In 2024, APO formed strategic alliances with Citigroup and State Street to expand private credit and broaden wealth access opportunities. In the same year, Apollo and its affiliates announced their partnership with State Street's asset management business, State Street Global Advisors, to enhance investors' accessibility to private market opportunities.
The inorganic expansion will support Apollo’s business by increasing opportunities for fee generation, dealmaking, asset appreciation and strategic exits across its investment platforms. This is expected to accelerate long-term AUM growth and support its goal of scaling a total AUM to $1.5 trillion by 2029.
Other Factors Driving APO’s Growth
Revenue Growth: Apollo has demonstrated strong organic growth, with total GAAP revenues seeing a three-year CAGR of 63.7% through 2024. Although year-over-year growth slowed in the first half of 2025, continued strength in its Asset Management and Retirement Services businesses is expected to support revenue expansion. A key driver has been Apollo’s strategic focus on retail distribution, particularly through its Athene subsidiary, which maintains a leading market share.
By adding distribution partners and expanding retail channels, Apollo is positioned to drive inflows and reinforce its standing in the retail investment market. This, coupled with the company’s financial strength, underlines expectations for robust inflows and sustained growth in 2025.
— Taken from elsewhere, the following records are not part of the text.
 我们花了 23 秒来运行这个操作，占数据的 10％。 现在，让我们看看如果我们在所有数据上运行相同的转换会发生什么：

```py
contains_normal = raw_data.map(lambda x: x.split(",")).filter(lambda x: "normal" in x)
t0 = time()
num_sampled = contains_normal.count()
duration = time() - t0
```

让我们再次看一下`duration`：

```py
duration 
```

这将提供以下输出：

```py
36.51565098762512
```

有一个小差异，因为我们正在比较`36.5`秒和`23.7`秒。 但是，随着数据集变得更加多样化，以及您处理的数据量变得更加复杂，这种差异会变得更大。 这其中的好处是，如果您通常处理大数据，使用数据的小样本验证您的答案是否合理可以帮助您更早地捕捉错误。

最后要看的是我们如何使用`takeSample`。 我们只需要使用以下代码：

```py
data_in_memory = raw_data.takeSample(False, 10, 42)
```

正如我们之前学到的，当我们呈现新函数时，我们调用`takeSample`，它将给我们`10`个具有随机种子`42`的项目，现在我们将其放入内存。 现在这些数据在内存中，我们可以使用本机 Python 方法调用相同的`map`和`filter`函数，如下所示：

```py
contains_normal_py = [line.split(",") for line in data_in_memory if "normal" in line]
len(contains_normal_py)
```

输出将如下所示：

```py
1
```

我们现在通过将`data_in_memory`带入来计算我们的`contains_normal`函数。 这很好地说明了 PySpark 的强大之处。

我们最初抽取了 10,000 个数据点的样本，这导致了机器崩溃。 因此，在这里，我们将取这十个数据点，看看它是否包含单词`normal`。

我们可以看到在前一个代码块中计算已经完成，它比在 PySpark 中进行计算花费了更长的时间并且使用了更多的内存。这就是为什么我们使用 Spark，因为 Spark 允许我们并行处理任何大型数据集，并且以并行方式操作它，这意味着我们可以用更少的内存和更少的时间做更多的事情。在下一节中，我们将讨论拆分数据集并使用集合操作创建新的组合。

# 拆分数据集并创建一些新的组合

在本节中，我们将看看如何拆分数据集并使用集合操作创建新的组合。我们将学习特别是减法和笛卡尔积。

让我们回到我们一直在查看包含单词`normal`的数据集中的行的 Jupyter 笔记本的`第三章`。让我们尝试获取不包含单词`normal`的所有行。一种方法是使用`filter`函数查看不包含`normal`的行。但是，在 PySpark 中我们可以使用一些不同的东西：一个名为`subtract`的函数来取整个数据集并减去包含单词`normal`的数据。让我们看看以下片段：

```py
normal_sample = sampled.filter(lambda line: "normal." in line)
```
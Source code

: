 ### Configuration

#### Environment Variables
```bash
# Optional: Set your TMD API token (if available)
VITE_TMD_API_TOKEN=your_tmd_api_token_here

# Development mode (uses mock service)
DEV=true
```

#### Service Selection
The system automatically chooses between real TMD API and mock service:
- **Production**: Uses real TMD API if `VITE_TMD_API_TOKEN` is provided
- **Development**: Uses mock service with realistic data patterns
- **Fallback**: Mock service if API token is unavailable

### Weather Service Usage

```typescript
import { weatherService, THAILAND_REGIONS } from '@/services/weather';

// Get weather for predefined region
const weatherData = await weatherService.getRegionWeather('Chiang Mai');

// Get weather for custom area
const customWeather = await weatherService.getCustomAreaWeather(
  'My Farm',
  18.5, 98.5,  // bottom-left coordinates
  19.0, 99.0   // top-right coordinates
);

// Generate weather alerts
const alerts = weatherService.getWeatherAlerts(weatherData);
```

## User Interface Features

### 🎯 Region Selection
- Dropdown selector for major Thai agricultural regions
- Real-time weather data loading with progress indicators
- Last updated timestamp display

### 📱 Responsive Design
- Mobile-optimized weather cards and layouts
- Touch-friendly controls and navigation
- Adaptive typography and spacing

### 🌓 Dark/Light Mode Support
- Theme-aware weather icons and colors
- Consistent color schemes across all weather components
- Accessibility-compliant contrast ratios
Strategic Growth Plan: At the Investor Day Conference held on Oct. 1, 2024, APO outlined its business strategy and financial goals for the next five years (ending 2029).
The company expects fee-related earnings to witness 20% average annual growth by 2029, while spread-related earnings are projected to see 10% average annual growth by 2029.
Management projected $15 in after-tax net income per share for 2029. By 2029, Apollo expects to grow its total assets under management (AUM) to $1.5 trillion by scaling its private equity business.
Equity AUM is expected to double in the next five years to reach $270 billion. The company has set a massive new goal to double its $562-billion private lending business in five years.
The company anticipates expanding its Global Wealth Management business to more than $150 billion by 2029. APO’s management has set a five-year target, inclusive of all origination, both debt origination and equity origination, of more than $275 billion.
Solid Liquidity Aid Capital Distribution: As of June 30, 2025, the company had $2.4 billion in cash and cash equivalents, and $4.3 billion in long-term debt. A higher level of liquid assets in the company aids in impressive capital distribution activities.
In May 2025, the company announced a 10.9% increase in its quarterly dividend to 51 cents per share. It has increased its dividends five times in the past five years, with a payout ratio of 30%.
Apart from regular dividend payouts, it has a share repurchase program. In February 2024, the company’s board of directors authorized the repurchase of up to $3 billion of its common shares. As of June 30, 2025, $1.03 billion worth of shares were available under the authorization. Given the decent liquidity position, the company is expected to sustain its capital distribution activities and will keep enhancing shareholder value.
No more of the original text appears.